(Document images with source code)
▬▬▬▬▬▬

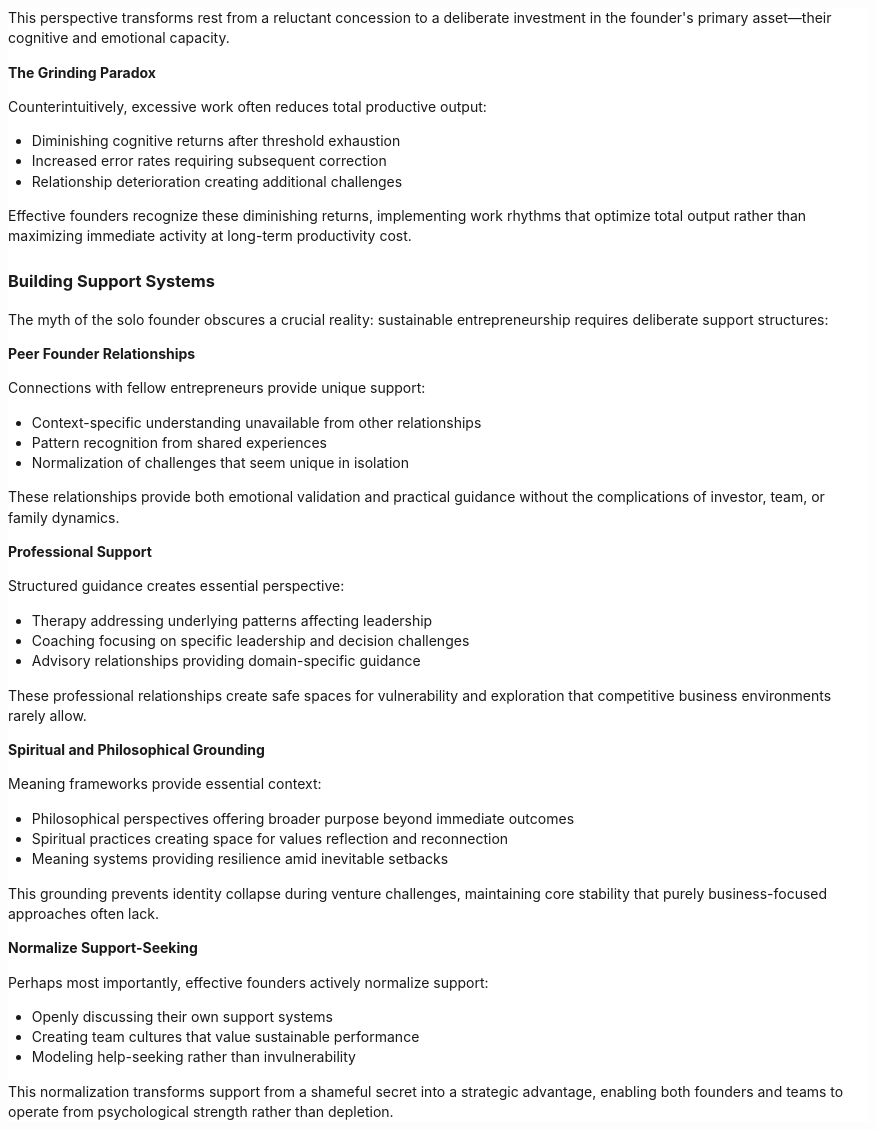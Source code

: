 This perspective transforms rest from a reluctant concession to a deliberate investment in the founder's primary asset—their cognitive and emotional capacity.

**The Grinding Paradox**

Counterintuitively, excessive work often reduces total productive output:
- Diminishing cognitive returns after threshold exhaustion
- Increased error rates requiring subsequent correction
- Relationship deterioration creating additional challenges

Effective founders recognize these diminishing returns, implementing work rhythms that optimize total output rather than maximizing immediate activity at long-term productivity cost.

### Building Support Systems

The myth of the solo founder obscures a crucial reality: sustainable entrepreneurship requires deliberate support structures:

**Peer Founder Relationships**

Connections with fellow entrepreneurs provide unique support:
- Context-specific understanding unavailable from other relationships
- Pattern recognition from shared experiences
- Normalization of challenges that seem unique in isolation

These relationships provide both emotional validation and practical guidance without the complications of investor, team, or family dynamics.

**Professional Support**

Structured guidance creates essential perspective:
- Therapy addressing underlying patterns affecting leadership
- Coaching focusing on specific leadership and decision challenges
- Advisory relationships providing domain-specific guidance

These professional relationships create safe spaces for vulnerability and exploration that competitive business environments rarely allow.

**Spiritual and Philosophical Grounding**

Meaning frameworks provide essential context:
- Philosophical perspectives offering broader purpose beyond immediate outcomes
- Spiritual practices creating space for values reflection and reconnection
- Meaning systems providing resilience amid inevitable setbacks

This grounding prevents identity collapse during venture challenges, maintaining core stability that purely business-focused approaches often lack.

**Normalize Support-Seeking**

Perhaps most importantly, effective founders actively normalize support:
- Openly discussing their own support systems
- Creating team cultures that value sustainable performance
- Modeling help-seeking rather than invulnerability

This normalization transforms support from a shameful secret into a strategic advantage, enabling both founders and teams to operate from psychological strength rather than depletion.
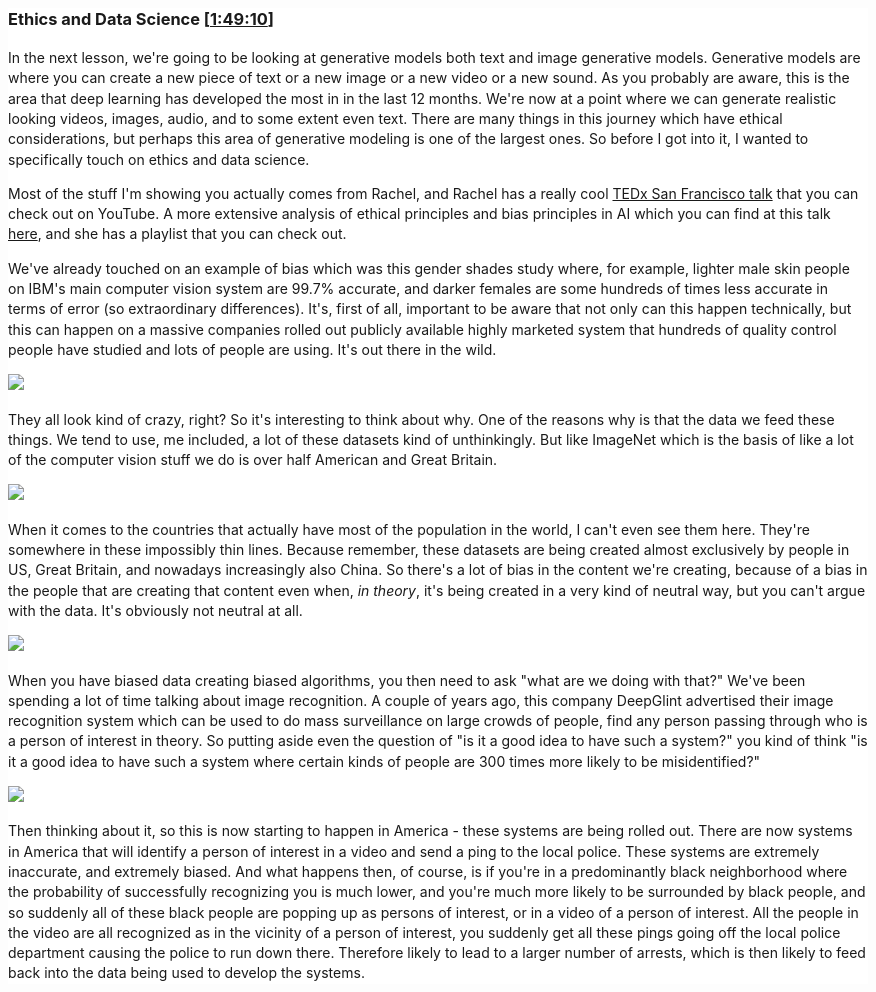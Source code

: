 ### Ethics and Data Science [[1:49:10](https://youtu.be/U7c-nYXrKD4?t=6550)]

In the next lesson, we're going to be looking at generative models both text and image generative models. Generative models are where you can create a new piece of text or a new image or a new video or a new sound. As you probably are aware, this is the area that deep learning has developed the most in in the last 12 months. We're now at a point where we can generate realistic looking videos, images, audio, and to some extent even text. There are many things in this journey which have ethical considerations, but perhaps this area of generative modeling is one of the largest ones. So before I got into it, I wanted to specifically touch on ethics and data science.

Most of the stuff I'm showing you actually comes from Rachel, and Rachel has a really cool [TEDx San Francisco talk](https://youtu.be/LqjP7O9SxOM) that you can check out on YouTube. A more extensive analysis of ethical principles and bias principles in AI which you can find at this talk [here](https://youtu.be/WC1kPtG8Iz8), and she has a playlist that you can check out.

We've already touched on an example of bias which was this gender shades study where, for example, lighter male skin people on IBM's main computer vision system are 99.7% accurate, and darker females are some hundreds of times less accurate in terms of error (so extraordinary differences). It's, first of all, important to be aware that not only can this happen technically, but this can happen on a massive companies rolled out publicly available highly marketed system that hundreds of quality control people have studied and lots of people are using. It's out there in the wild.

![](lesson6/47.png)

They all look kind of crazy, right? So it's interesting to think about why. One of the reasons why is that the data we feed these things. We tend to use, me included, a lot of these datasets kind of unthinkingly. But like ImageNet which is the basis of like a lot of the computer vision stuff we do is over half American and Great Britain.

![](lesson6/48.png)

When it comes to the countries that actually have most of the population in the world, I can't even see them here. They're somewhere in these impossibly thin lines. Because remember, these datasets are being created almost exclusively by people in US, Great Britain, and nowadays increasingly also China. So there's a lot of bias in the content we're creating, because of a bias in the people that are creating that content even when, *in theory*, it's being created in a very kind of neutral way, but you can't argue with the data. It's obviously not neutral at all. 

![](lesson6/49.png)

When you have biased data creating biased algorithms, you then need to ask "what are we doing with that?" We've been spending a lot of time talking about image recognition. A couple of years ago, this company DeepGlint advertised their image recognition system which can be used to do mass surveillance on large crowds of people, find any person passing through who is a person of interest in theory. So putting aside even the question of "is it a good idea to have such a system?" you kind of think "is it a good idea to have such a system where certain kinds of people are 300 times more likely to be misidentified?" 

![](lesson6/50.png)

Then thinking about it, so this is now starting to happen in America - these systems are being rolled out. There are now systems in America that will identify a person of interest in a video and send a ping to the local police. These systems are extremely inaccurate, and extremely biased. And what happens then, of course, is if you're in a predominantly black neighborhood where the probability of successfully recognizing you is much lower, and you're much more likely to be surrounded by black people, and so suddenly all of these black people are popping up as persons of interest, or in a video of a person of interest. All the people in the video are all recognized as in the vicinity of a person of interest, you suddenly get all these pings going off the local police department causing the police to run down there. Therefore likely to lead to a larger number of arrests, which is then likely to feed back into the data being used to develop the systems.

▬▬▬▬▬▬

HOW TO COMPLETE THIS TASK | Write the entries above out again exactly, but not the pictures.

REPLY |
Source code

: This perspective transforms rest from a reluctant concession to a deliberate investment in the founder's primary asset—their cognitive and emotional capacity.

**The Grinding Paradox**

Counterintuitively, excessive work often reduces total productive output:
- Diminishing cognitive returns after threshold exhaustion
- Increased error rates requiring subsequent correction
- Relationship deterioration creating additional challenges

Effective founders recognize these diminishing returns, implementing work rhythms that optimize total output rather than maximizing immediate activity at long-term productivity cost.

### Building Support Systems

The myth of the solo founder obscures a crucial reality: sustainable entrepreneurship requires deliberate support structures:

**Peer Founder Relationships**

Connections with fellow entrepreneurs provide unique support:
- Context-specific understanding unavailable from other relationships
- Pattern recognition from shared experiences
- Normalization of challenges that seem unique in isolation

These relationships provide both emotional validation and practical guidance without the complications of investor, team, or family dynamics.

**Professional Support**

Structured guidance creates essential perspective:
- Therapy addressing underlying patterns affecting leadership
- Coaching focusing on specific leadership and decision challenges
- Advisory relationships providing domain-specific guidance

These professional relationships create safe spaces for vulnerability and exploration that competitive business environments rarely allow.

**Spiritual and Philosophical Grounding**

Meaning frameworks provide essential context:
- Philosophical perspectives offering broader purpose beyond immediate outcomes
- Spiritual practices creating space for values reflection and reconnection
- Meaning systems providing resilience amid inevitable setbacks

This grounding prevents identity collapse during venture challenges, maintaining core stability that purely business-focused approaches often lack.

**Normalize Support-Seeking**

Perhaps most importantly, effective founders actively normalize support:
- Openly discussing their own support systems
- Creating team cultures that value sustainable performance
- Modeling help-seeking rather than invulnerability

This normalization transforms support from a shameful secret into a strategic advantage, enabling both founders and teams to operate from psychological strength rather than depletion.
Source code

: ### Ethics and Data Science [[1:49:10](https://youtu.be/U7c-nYXrKD4?t=6550)]

In the next lesson, we're going to be looking at generative models both text and image generative models. Generative models are where you can create a new piece of text or a new image or a new video or a new sound. As you probably are aware, this is the area that deep learning has developed the most in in the last 12 months. We're now at a point where we can generate realistic looking videos, images, audio, and to some extent even text. There are many things in this journey which have ethical considerations, but perhaps this area of generative modeling is one of the largest ones. So before I got into it, I wanted to specifically touch on ethics and data science.

Most of the stuff I'm showing you actually comes from Rachel, and Rachel has a really cool [TEDx San Francisco talk](https://youtu.be/LqjP7O9SxOM) that you can check out on YouTube. A more extensive analysis of ethical principles and bias principles in AI which you can find at this talk [here](https://youtu.be/WC1kPtG8Iz8), and she has a playlist that you can check out.

We've already touched on an example of bias which was this gender shades study where, for example, lighter male skin people on IBM's main computer vision system are 99.7% accurate, and darker females are some hundreds of times less accurate in terms of error (so extraordinary differences). It's, first of all, important to be aware that not only can this happen technically, but this can happen on a massive companies rolled out publicly available highly marketed system that hundreds of quality control people have studied and lots of people are using. It's out there in the wild.

![](lesson6/47.png)

They all look kind of crazy, right? So it's interesting to think about why. One of the reasons why is that the data we feed these things. We tend to use, me included, a lot of these datasets kind of unthinkingly. But like ImageNet which is the basis of like a lot of the computer vision stuff we do is over half American and Great Britain.

![](lesson6/48.png)

When it comes to the countries that actually have most of the population in the world, I can't even see them here. They're somewhere in these impossibly thin lines. Because remember, these datasets are being created almost exclusively by people in US, Great Britain, and nowadays increasingly also China. So there's a lot of bias in the content we're creating, because of a bias in the people that are creating that content even when, *in theory*, it's being created in a very kind of neutral way, but you can't argue with the data. It's obviously not neutral at all. 

![](lesson6/49.png)

When you have biased data creating biased algorithms, you then need to ask "what are we doing with that?" We've been spending a lot of time talking about image recognition. A couple of years ago, this company DeepGlint advertised their image recognition system which can be used to do mass surveillance on large crowds of people, find any person passing through who is a person of interest in theory. So putting aside even the question of "is it a good idea to have such a system?" you kind of think "is it a good idea to have such a system where certain kinds of people are 300 times more likely to be misidentified?" 

![](lesson6/50.png)

Then thinking about it, so this is now starting to happen in America - these systems are being rolled out. There are now systems in America that will identify a person of interest in a video and send a ping to the local police. These systems are extremely inaccurate, and extremely biased. And what happens then, of course, is if you're in a predominantly black neighborhood where the probability of successfully recognizing you is much lower, and you're much more likely to be surrounded by black people, and so suddenly all of these black people are popping up as persons of interest, or in a video of a person of interest. All the people in the video are all recognized as in the vicinity of a person of interest, you suddenly get all these pings going off the local police department causing the police to run down there. Therefore likely to lead to a larger number of arrests, which is then likely to feed back into the data being used to develop the systems.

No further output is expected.